For gay marriage - The Boston Globe endorses gay marriage!
It did my heart good to read this editorial from the Boston Globe endorsing gay marriage:
For gay marriage
A BOSTON GLOBE EDITORIAL
7/8/2003FOR 200 YEARS American society has drawn a steadily expanding circle of rights: the rights of blacks, then women, and then 18-year-olds to vote; of minorities, women, gays, and the physically disabled to be free from discrimination; of single mothers, adoptive parents, and other nontraditional families to receive government benefits. In the 1967 case Loving v. Virginia, the US Supreme Court ruled that the right to marry could not be restricted by race. In 1993 the Massachusetts Supreme Judicial Court ruled that the right to adopt children could not be denied on the basis of sexual orientation. In 1999 the Vermont Supreme Court found that the benefits of legal marriage could not be withheld from lesbian and gay couples. Now seven same-sex couples have petitioned the SJC for the right to marry under civil law. Their stories of courtship and commitment are so ordinary, and their claim to equal benefits so compelling, that it seems inevitable the circle of rights will eventually widen to enfold them as well. We think the SJC should say that day has come.

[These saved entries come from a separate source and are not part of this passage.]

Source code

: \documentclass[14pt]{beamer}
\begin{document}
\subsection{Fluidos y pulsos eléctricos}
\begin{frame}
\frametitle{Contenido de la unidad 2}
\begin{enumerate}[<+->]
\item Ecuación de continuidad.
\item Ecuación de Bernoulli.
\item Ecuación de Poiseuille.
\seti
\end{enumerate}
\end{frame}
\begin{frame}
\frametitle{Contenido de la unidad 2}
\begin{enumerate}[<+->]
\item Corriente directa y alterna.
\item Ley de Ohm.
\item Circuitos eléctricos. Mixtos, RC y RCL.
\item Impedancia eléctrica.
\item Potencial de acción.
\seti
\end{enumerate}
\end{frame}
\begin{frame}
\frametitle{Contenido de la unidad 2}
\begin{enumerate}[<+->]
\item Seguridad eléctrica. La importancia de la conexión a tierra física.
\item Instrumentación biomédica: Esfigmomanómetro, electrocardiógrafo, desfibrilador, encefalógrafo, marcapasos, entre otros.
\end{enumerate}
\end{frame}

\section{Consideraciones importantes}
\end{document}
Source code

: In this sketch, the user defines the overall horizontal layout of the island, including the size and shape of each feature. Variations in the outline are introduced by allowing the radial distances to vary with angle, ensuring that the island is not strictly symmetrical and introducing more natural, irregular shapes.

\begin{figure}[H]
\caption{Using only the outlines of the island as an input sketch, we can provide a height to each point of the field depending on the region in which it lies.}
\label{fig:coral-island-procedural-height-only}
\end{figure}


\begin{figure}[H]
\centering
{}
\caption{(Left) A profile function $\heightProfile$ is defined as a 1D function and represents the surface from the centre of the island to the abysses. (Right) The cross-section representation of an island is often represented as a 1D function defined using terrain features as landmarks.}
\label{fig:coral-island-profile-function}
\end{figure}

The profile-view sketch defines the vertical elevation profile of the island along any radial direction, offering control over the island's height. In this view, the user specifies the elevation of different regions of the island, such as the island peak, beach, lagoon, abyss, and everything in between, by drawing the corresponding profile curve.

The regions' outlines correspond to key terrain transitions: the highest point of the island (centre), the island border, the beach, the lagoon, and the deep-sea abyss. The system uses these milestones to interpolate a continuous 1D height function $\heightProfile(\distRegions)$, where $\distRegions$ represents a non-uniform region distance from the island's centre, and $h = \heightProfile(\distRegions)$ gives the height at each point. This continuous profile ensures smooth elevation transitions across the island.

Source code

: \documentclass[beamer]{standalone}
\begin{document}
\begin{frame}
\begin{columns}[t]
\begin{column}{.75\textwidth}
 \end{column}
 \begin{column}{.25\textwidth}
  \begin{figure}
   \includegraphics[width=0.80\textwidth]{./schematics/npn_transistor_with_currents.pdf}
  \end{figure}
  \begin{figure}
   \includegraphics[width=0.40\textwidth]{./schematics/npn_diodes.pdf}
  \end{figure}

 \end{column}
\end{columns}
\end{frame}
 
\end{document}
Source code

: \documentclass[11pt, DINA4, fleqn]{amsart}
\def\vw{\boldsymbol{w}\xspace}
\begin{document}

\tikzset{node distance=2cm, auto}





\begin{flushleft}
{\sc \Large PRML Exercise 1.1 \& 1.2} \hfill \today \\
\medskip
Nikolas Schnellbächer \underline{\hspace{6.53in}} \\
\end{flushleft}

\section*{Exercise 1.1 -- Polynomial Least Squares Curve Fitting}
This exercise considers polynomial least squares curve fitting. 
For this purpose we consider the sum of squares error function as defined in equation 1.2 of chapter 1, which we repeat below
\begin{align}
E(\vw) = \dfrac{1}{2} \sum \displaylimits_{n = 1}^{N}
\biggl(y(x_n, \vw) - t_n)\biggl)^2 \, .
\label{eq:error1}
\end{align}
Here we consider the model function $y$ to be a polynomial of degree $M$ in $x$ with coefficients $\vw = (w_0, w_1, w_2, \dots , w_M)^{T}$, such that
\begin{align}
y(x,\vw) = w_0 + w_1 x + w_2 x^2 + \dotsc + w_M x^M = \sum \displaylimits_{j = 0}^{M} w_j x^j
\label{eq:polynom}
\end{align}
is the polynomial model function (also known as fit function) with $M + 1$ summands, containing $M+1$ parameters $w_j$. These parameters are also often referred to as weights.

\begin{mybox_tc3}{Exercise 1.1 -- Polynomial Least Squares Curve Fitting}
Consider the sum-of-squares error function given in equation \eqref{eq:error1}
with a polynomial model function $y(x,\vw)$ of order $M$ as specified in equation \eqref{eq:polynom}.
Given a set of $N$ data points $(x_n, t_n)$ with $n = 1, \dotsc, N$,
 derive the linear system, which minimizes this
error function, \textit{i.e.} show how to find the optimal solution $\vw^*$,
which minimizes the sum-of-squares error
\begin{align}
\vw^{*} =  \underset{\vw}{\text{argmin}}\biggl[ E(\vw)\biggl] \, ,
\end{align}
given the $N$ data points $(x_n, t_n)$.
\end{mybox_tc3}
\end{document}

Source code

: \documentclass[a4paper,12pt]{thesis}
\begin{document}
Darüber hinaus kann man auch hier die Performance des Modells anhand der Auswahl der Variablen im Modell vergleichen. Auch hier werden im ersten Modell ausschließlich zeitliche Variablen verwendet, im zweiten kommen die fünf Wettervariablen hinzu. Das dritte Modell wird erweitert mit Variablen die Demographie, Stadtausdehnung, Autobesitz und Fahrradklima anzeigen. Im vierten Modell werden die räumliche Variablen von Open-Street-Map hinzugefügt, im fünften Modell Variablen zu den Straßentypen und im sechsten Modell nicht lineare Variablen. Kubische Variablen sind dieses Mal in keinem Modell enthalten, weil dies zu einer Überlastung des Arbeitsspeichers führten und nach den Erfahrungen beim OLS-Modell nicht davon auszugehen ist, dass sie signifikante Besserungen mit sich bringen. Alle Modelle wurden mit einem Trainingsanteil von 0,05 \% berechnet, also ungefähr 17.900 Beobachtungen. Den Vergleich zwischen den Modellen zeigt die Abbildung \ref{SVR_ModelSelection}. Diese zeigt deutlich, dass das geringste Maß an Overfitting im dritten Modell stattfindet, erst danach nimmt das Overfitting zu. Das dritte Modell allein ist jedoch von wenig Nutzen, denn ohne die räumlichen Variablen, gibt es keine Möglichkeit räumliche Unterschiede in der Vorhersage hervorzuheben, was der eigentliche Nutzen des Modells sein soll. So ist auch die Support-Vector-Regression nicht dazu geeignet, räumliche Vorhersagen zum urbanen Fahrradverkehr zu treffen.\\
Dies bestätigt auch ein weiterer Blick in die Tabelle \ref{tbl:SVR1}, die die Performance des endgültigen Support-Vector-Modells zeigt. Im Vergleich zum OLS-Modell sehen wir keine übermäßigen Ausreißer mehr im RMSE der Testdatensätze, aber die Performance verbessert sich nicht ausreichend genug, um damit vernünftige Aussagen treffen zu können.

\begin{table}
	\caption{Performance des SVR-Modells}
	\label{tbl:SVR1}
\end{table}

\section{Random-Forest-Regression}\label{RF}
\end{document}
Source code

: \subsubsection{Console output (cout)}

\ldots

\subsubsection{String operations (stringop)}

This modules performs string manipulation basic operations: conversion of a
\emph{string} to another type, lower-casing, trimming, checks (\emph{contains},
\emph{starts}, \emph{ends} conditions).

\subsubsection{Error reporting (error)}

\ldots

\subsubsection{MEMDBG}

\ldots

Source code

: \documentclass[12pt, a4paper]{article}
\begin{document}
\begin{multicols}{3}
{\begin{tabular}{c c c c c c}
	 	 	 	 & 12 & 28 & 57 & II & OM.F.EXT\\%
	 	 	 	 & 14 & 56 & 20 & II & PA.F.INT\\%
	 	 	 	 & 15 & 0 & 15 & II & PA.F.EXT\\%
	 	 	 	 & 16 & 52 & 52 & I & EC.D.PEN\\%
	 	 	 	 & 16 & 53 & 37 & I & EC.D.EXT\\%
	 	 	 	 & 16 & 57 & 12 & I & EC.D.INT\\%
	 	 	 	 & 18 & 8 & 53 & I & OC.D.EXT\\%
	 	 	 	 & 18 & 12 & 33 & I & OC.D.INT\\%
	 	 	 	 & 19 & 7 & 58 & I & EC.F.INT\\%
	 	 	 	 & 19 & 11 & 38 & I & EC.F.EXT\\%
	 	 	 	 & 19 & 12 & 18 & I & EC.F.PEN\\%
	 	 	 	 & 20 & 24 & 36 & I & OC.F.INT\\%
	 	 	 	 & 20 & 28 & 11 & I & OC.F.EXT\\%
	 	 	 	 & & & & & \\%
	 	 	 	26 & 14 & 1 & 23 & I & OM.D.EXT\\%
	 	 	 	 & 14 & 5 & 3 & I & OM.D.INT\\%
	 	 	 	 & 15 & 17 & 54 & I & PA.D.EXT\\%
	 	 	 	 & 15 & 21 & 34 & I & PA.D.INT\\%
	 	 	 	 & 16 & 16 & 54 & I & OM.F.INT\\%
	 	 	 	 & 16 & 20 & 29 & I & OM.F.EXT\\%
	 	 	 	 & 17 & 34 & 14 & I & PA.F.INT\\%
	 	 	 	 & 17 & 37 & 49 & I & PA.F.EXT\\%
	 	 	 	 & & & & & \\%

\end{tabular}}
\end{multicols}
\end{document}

The Massachusetts Constitution guarantees that ''equality under the law shall not be denied or abridged because of sex, race, color, creed, or national origin.'' The plaintiffs in the case before the SJC believe that this declaration of rights means that the ''common benefits and protections'' of marriage may not be denied to couples because they are the same gender. For all the legal acrobatics offered by opponents, it is hard to see how anything other than an animus toward gays and lesbians prevents them from obtaining the same ''benefits and protections'' enjoyed by heterosexual couples.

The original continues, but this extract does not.